*** Begin section ***

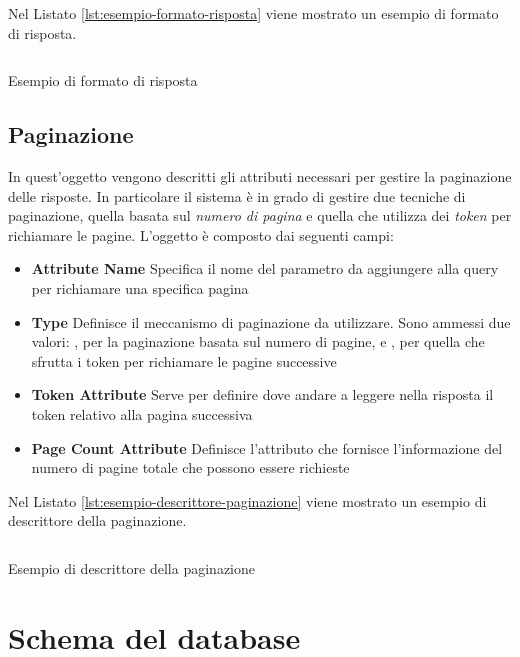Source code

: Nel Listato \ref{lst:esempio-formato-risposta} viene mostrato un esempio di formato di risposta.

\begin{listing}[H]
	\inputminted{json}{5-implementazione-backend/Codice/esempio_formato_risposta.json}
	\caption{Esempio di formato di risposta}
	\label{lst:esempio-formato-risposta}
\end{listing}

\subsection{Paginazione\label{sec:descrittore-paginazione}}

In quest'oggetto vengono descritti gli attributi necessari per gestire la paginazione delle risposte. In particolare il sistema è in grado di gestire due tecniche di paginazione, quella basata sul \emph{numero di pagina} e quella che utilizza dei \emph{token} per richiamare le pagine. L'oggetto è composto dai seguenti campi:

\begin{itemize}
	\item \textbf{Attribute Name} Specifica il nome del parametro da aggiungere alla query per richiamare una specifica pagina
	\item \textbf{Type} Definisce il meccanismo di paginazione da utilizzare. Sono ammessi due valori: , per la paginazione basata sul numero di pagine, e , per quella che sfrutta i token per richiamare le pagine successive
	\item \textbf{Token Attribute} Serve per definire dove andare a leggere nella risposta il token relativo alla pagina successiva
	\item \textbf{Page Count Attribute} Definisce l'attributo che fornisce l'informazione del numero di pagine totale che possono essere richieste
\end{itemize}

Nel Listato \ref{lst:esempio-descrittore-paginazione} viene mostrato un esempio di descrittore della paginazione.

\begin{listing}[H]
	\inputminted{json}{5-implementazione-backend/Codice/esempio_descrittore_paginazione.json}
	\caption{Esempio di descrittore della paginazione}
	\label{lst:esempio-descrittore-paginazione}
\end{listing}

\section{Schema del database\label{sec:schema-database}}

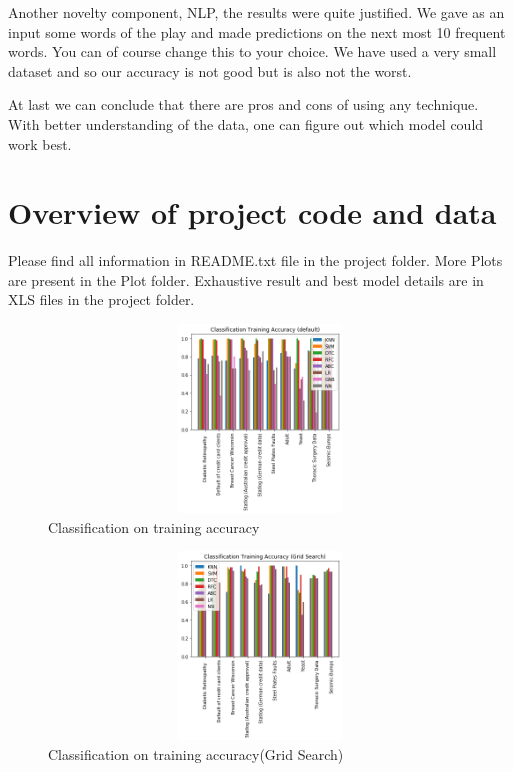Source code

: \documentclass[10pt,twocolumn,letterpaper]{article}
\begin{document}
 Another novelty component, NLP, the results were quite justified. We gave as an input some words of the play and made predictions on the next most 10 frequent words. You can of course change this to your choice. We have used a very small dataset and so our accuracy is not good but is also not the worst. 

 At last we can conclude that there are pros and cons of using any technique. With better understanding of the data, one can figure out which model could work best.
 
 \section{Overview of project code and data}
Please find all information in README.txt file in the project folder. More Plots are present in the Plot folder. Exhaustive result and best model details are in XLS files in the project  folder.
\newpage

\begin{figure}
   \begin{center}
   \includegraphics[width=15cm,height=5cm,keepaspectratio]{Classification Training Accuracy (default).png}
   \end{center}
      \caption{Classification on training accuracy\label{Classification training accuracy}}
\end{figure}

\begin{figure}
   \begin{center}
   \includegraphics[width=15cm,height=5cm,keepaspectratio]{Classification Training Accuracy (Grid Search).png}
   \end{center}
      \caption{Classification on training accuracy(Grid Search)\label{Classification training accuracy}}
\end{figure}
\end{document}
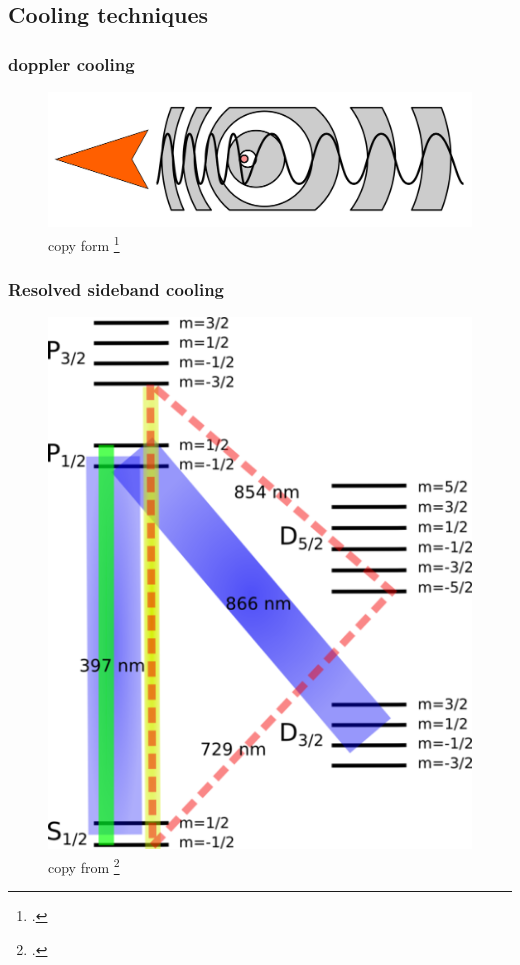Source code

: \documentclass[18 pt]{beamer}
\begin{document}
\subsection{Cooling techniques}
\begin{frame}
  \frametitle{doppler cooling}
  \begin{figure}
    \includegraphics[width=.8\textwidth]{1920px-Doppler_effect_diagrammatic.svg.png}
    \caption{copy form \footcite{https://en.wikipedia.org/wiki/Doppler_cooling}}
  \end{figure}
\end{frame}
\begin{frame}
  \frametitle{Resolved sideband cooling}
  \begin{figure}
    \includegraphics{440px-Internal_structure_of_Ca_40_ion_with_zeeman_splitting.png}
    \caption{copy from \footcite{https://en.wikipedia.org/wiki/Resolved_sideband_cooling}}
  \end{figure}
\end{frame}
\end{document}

*** End section ***

* **Work to complete**
Set down every line of the entries above again, exactly as written, but not the pictures.

* **Task response**
Source code

: Nel Listato \ref{lst:esempio-formato-risposta} viene mostrato un esempio di formato di risposta.

\begin{listing}[H]
	\inputminted{json}{5-implementazione-backend/Codice/esempio_formato_risposta.json}
	\caption{Esempio di formato di risposta}
	\label{lst:esempio-formato-risposta}
\end{listing}

\subsection{Paginazione\label{sec:descrittore-paginazione}}

In quest'oggetto vengono descritti gli attributi necessari per gestire la paginazione delle risposte. In particolare il sistema è in grado di gestire due tecniche di paginazione, quella basata sul \emph{numero di pagina} e quella che utilizza dei \emph{token} per richiamare le pagine. L'oggetto è composto dai seguenti campi:

\begin{itemize}
	\item \textbf{Attribute Name} Specifica il nome del parametro da aggiungere alla query per richiamare una specifica pagina
	\item \textbf{Type} Definisce il meccanismo di paginazione da utilizzare. Sono ammessi due valori: , per la paginazione basata sul numero di pagine, e , per quella che sfrutta i token per richiamare le pagine successive
	\item \textbf{Token Attribute} Serve per definire dove andare a leggere nella risposta il token relativo alla pagina successiva
	\item \textbf{Page Count Attribute} Definisce l'attributo che fornisce l'informazione del numero di pagine totale che possono essere richieste
\end{itemize}

Nel Listato \ref{lst:esempio-descrittore-paginazione} viene mostrato un esempio di descrittore della paginazione.

\begin{listing}[H]
	\inputminted{json}{5-implementazione-backend/Codice/esempio_descrittore_paginazione.json}
	\caption{Esempio di descrittore della paginazione}
	\label{lst:esempio-descrittore-paginazione}
\end{listing}

\section{Schema del database\label{sec:schema-database}}

Source code

: \documentclass[10pt,twocolumn,letterpaper]{article}
\begin{document}
 Another novelty component, NLP, the results were quite justified. We gave as an input some words of the play and made predictions on the next most 10 frequent words. You can of course change this to your choice. We have used a very small dataset and so our accuracy is not good but is also not the worst. 

 At last we can conclude that there are pros and cons of using any technique. With better understanding of the data, one can figure out which model could work best.
 
 \section{Overview of project code and data}
Please find all information in README.txt file in the project folder. More Plots are present in the Plot folder. Exhaustive result and best model details are in XLS files in the project  folder.
\newpage

\begin{figure}
   \begin{center}
   \includegraphics[width=15cm,height=5cm,keepaspectratio]{Classification Training Accuracy (default).png}
   \end{center}
      \caption{Classification on training accuracy\label{Classification training accuracy}}
\end{figure}

\begin{figure}
   \begin{center}
   \includegraphics[width=15cm,height=5cm,keepaspectratio]{Classification Training Accuracy (Grid Search).png}
   \end{center}
      \caption{Classification on training accuracy(Grid Search)\label{Classification training accuracy}}
\end{figure}
\end{document}
Source code

: \documentclass[18 pt]{beamer}
\begin{document}
\subsection{Cooling techniques}
\begin{frame}
  \frametitle{doppler cooling}
  \begin{figure}
    \includegraphics[width=.8\textwidth]{1920px-Doppler_effect_diagrammatic.svg.png}
    \caption{copy form \footcite{https://en.wikipedia.org/wiki/Doppler_cooling}}
  \end{figure}
\end{frame}
\begin{frame}
  \frametitle{Resolved sideband cooling}
  \begin{figure}
    \includegraphics{440px-Internal_structure_of_Ca_40_ion_with_zeeman_splitting.png}
    \caption{copy from \footcite{https://en.wikipedia.org/wiki/Resolved_sideband_cooling}}
  \end{figure}
\end{frame}
\end{document}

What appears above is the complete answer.